[[ WORKING DATA open ]]

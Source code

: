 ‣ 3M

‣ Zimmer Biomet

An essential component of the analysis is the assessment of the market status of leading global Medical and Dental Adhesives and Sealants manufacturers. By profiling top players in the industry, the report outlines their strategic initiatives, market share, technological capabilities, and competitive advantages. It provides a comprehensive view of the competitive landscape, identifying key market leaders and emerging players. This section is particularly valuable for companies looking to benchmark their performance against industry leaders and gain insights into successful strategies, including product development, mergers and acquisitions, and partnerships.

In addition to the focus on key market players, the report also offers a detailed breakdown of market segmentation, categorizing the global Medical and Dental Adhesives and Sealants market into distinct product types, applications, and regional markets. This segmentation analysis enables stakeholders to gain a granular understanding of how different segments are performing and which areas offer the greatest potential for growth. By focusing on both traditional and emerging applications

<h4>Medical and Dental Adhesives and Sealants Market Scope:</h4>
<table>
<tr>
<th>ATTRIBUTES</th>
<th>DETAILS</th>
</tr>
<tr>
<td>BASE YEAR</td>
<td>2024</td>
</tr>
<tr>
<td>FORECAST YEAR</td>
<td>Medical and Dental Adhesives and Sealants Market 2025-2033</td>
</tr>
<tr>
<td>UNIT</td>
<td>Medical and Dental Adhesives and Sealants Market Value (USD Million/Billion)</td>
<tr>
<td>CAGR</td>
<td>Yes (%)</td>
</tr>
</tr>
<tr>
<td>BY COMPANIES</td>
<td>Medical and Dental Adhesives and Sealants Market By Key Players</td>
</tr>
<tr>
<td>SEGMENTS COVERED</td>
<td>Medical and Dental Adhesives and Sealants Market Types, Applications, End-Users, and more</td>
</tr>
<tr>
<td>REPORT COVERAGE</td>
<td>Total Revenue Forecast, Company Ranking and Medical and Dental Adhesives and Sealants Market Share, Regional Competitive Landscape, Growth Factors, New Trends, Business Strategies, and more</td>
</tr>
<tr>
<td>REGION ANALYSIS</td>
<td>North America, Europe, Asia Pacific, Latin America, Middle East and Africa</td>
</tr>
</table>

[[ WORKING DATA closed ]]

YOUR OBJECTIVE ▸
Copy exactly the lines from the top of the entries through the line with "An essential component" in it, please, keeping both ends and adding nothing.

TASK RESULT ▸
Source code

: ‣ 3M

‣ Zimmer Biomet

An essential component of the analysis is the assessment of the market status of leading global Medical and Dental Adhesives and Sealants manufacturers. By profiling top players in the industry, the report outlines their strategic initiatives, market share, technological capabilities, and competitive advantages. It provides a comprehensive view of the competitive landscape, identifying key market leaders and emerging players. This section is particularly valuable for companies looking to benchmark their performance against industry leaders and gain insights into successful strategies, including product development, mergers and acquisitions, and partnerships.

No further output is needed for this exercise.